> [WORK TO BE COMPLETED] The entries below are to be transcribed in full, without their images.
[RECORD EXCERPTS Boundary: Start]
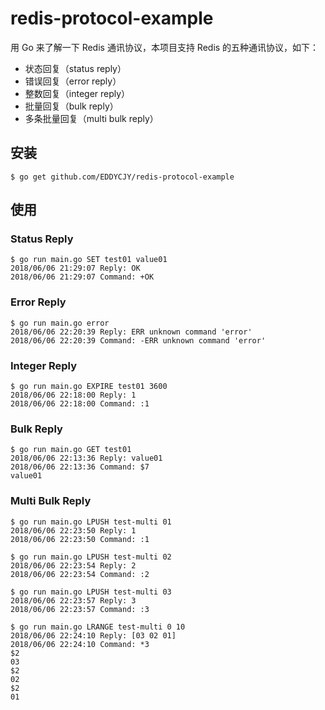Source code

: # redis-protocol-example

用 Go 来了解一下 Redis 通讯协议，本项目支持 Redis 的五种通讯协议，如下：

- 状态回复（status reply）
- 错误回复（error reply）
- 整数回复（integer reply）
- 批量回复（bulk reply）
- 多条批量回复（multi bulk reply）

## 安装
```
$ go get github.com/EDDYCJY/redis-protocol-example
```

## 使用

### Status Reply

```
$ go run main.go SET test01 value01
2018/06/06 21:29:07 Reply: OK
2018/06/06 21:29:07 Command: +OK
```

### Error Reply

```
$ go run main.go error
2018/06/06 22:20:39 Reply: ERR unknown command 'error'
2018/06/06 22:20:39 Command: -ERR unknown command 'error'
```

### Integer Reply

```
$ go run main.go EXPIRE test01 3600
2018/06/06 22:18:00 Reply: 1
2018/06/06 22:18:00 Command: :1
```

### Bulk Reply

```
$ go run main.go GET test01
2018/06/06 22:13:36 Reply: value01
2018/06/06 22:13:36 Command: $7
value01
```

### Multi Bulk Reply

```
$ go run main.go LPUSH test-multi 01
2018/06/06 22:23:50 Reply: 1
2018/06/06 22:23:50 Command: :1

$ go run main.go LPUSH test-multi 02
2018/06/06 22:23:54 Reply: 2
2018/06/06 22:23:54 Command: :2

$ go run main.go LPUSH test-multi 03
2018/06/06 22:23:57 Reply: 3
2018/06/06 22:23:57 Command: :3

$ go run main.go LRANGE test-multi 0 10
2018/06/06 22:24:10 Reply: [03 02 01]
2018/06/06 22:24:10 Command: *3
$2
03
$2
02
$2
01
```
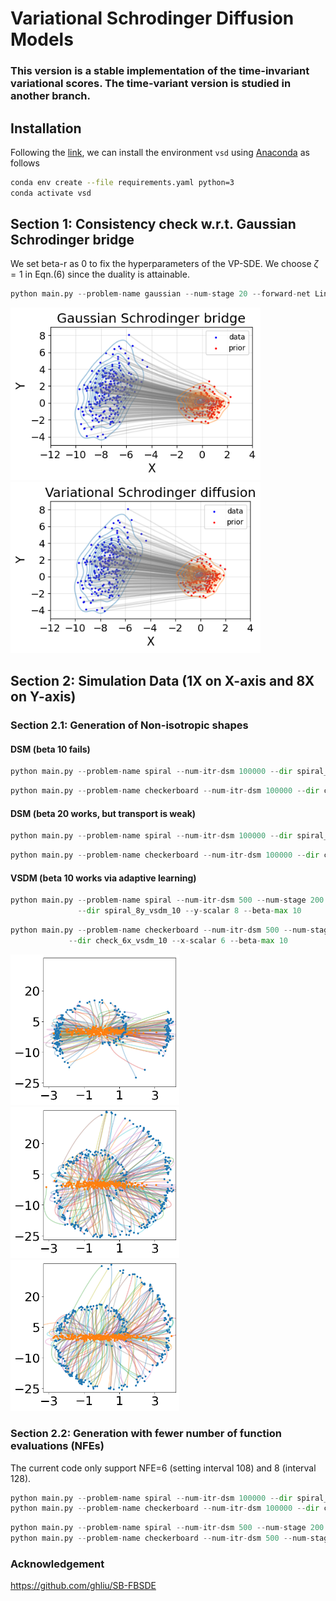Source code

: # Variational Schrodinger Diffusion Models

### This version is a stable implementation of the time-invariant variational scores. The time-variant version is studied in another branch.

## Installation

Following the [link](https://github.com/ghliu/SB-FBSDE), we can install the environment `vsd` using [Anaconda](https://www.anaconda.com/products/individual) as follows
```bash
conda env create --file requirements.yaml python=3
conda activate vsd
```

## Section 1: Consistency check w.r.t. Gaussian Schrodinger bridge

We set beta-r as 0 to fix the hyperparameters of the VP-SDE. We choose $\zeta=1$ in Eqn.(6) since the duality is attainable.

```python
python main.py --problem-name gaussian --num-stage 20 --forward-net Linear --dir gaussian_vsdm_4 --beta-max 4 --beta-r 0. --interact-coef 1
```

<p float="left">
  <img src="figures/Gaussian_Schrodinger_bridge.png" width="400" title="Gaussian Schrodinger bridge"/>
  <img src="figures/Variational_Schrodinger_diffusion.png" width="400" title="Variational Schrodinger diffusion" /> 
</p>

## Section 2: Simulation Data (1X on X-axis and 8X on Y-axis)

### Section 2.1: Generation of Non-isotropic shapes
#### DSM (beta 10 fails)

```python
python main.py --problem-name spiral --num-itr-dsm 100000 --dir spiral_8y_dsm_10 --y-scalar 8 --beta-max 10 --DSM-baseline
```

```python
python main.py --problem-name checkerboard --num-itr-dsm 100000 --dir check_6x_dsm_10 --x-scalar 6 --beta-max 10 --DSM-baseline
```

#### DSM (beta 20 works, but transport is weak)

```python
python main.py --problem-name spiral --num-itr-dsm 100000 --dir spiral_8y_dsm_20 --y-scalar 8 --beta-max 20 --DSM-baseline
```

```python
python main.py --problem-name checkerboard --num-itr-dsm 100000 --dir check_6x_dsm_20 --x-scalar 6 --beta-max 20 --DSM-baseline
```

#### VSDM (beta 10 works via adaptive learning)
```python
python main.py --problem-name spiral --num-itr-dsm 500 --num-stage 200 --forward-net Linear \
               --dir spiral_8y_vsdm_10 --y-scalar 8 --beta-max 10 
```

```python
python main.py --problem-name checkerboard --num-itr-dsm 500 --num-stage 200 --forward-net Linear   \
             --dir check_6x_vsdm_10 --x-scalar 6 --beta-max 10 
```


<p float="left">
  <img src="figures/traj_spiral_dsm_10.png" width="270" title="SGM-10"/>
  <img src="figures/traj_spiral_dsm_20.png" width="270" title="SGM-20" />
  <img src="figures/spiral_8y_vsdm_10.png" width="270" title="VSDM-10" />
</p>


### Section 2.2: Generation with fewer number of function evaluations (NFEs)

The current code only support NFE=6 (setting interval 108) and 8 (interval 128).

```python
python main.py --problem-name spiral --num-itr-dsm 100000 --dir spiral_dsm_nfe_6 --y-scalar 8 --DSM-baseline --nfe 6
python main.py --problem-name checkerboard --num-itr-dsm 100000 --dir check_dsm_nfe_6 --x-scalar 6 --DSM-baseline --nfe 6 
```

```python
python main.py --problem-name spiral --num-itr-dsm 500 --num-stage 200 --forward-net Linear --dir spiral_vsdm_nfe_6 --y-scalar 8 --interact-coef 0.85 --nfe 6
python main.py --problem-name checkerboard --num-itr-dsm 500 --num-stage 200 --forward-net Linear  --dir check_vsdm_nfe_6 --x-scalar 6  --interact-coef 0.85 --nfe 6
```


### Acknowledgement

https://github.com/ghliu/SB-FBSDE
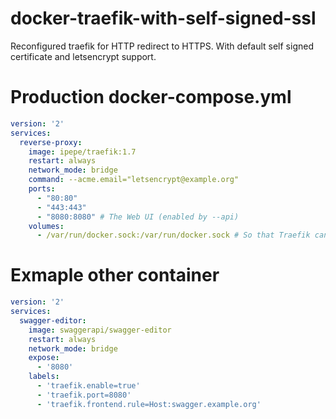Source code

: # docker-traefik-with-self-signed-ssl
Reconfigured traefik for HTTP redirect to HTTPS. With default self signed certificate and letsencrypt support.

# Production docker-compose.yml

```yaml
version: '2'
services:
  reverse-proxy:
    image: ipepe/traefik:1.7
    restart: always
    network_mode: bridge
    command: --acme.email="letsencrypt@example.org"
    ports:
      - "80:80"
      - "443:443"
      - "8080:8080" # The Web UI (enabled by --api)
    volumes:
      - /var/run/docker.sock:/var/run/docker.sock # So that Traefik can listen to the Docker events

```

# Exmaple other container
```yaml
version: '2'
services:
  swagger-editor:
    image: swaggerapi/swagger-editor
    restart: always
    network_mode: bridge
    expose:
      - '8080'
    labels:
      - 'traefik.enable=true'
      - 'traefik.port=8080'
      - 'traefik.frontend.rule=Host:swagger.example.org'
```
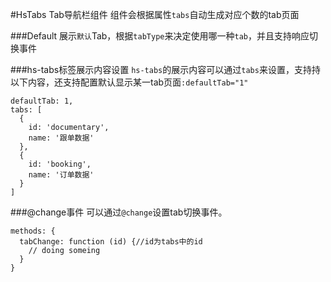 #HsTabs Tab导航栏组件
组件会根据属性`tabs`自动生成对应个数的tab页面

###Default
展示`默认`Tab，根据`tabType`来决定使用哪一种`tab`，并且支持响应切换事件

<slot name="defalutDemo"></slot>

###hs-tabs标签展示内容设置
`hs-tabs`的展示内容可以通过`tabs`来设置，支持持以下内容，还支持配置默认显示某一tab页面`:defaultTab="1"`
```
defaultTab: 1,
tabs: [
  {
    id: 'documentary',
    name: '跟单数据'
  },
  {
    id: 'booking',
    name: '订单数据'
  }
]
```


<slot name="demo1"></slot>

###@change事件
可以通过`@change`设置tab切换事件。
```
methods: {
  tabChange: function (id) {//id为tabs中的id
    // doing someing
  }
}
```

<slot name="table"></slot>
[RECORD EXCERPTS Boundary: End]
> [RESULT OF THE TASK]
Source code

: # redis-protocol-example

用 Go 来了解一下 Redis 通讯协议，本项目支持 Redis 的五种通讯协议，如下：

- 状态回复（status reply）
- 错误回复（error reply）
- 整数回复（integer reply）
- 批量回复（bulk reply）
- 多条批量回复（multi bulk reply）

## 安装
```
$ go get github.com/EDDYCJY/redis-protocol-example
```

## 使用

### Status Reply

```
$ go run main.go SET test01 value01
2018/06/06 21:29:07 Reply: OK
2018/06/06 21:29:07 Command: +OK
```

### Error Reply

```
$ go run main.go error
2018/06/06 22:20:39 Reply: ERR unknown command 'error'
2018/06/06 22:20:39 Command: -ERR unknown command 'error'
```

### Integer Reply

```
$ go run main.go EXPIRE test01 3600
2018/06/06 22:18:00 Reply: 1
2018/06/06 22:18:00 Command: :1
```

### Bulk Reply

```
$ go run main.go GET test01
2018/06/06 22:13:36 Reply: value01
2018/06/06 22:13:36 Command: $7
value01
```

### Multi Bulk Reply

```
$ go run main.go LPUSH test-multi 01
2018/06/06 22:23:50 Reply: 1
2018/06/06 22:23:50 Command: :1

$ go run main.go LPUSH test-multi 02
2018/06/06 22:23:54 Reply: 2
2018/06/06 22:23:54 Command: :2

$ go run main.go LPUSH test-multi 03
2018/06/06 22:23:57 Reply: 3
2018/06/06 22:23:57 Command: :3

$ go run main.go LRANGE test-multi 0 10
2018/06/06 22:24:10 Reply: [03 02 01]
2018/06/06 22:24:10 Command: *3
$2
03
$2
02
$2
01
```
Source code

: # Variational Schrodinger Diffusion Models

### This version is a stable implementation of the time-invariant variational scores. The time-variant version is studied in another branch.

## Installation

Following the [link](https://github.com/ghliu/SB-FBSDE), we can install the environment `vsd` using [Anaconda](https://www.anaconda.com/products/individual) as follows
```bash
conda env create --file requirements.yaml python=3
conda activate vsd
```

## Section 1: Consistency check w.r.t. Gaussian Schrodinger bridge

We set beta-r as 0 to fix the hyperparameters of the VP-SDE. We choose $\zeta=1$ in Eqn.(6) since the duality is attainable.

```python
python main.py --problem-name gaussian --num-stage 20 --forward-net Linear --dir gaussian_vsdm_4 --beta-max 4 --beta-r 0. --interact-coef 1
```

<p float="left">
  <img src="figures/Gaussian_Schrodinger_bridge.png" width="400" title="Gaussian Schrodinger bridge"/>
  <img src="figures/Variational_Schrodinger_diffusion.png" width="400" title="Variational Schrodinger diffusion" /> 
</p>

## Section 2: Simulation Data (1X on X-axis and 8X on Y-axis)

### Section 2.1: Generation of Non-isotropic shapes
#### DSM (beta 10 fails)

```python
python main.py --problem-name spiral --num-itr-dsm 100000 --dir spiral_8y_dsm_10 --y-scalar 8 --beta-max 10 --DSM-baseline
```

```python
python main.py --problem-name checkerboard --num-itr-dsm 100000 --dir check_6x_dsm_10 --x-scalar 6 --beta-max 10 --DSM-baseline
```

#### DSM (beta 20 works, but transport is weak)

```python
python main.py --problem-name spiral --num-itr-dsm 100000 --dir spiral_8y_dsm_20 --y-scalar 8 --beta-max 20 --DSM-baseline
```

```python
python main.py --problem-name checkerboard --num-itr-dsm 100000 --dir check_6x_dsm_20 --x-scalar 6 --beta-max 20 --DSM-baseline
```

#### VSDM (beta 10 works via adaptive learning)
```python
python main.py --problem-name spiral --num-itr-dsm 500 --num-stage 200 --forward-net Linear \
               --dir spiral_8y_vsdm_10 --y-scalar 8 --beta-max 10 
```

```python
python main.py --problem-name checkerboard --num-itr-dsm 500 --num-stage 200 --forward-net Linear   \
             --dir check_6x_vsdm_10 --x-scalar 6 --beta-max 10 
```


<p float="left">
  <img src="figures/traj_spiral_dsm_10.png" width="270" title="SGM-10"/>
  <img src="figures/traj_spiral_dsm_20.png" width="270" title="SGM-20" />
  <img src="figures/spiral_8y_vsdm_10.png" width="270" title="VSDM-10" />
</p>


### Section 2.2: Generation with fewer number of function evaluations (NFEs)

The current code only support NFE=6 (setting interval 108) and 8 (interval 128).

```python
python main.py --problem-name spiral --num-itr-dsm 100000 --dir spiral_dsm_nfe_6 --y-scalar 8 --DSM-baseline --nfe 6
python main.py --problem-name checkerboard --num-itr-dsm 100000 --dir check_dsm_nfe_6 --x-scalar 6 --DSM-baseline --nfe 6 
```

```python
python main.py --problem-name spiral --num-itr-dsm 500 --num-stage 200 --forward-net Linear --dir spiral_vsdm_nfe_6 --y-scalar 8 --interact-coef 0.85 --nfe 6
python main.py --problem-name checkerboard --num-itr-dsm 500 --num-stage 200 --forward-net Linear  --dir check_vsdm_nfe_6 --x-scalar 6  --interact-coef 0.85 --nfe 6
```


### Acknowledgement

https://github.com/ghliu/SB-FBSDE
Source code

: # docker-traefik-with-self-signed-ssl
Reconfigured traefik for HTTP redirect to HTTPS. With default self signed certificate and letsencrypt support.

# Production docker-compose.yml

```yaml
version: '2'
services:
  reverse-proxy:
    image: ipepe/traefik:1.7
    restart: always
    network_mode: bridge
    command: --acme.email="letsencrypt@example.org"
    ports:
      - "80:80"
      - "443:443"
      - "8080:8080" # The Web UI (enabled by --api)
    volumes:
      - /var/run/docker.sock:/var/run/docker.sock # So that Traefik can listen to the Docker events

```

# Exmaple other container
```yaml
version: '2'
services:
  swagger-editor:
    image: swaggerapi/swagger-editor
    restart: always
    network_mode: bridge
    expose:
      - '8080'
    labels:
      - 'traefik.enable=true'
      - 'traefik.port=8080'
      - 'traefik.frontend.rule=Host:swagger.example.org'
```
 #HsTabs Tab导航栏组件
组件会根据属性`tabs`自动生成对应个数的tab页面

###Default
展示`默认`Tab，根据`tabType`来决定使用哪一种`tab`，并且支持响应切换事件

<slot name="defalutDemo"></slot>

###hs-tabs标签展示内容设置
`hs-tabs`的展示内容可以通过`tabs`来设置，支持持以下内容，还支持配置默认显示某一tab页面`:defaultTab="1"`
```
defaultTab: 1,
tabs: [
  {
    id: 'documentary',
    name: '跟单数据'
  },
  {
    id: 'booking',
    name: '订单数据'
  }
]
```


<slot name="demo1"></slot>

###@change事件
可以通过`@change`设置tab切换事件。
```
methods: {
  tabChange: function (id) {//id为tabs中的id
    // doing someing
  }
}
```

<slot name="table"></slot>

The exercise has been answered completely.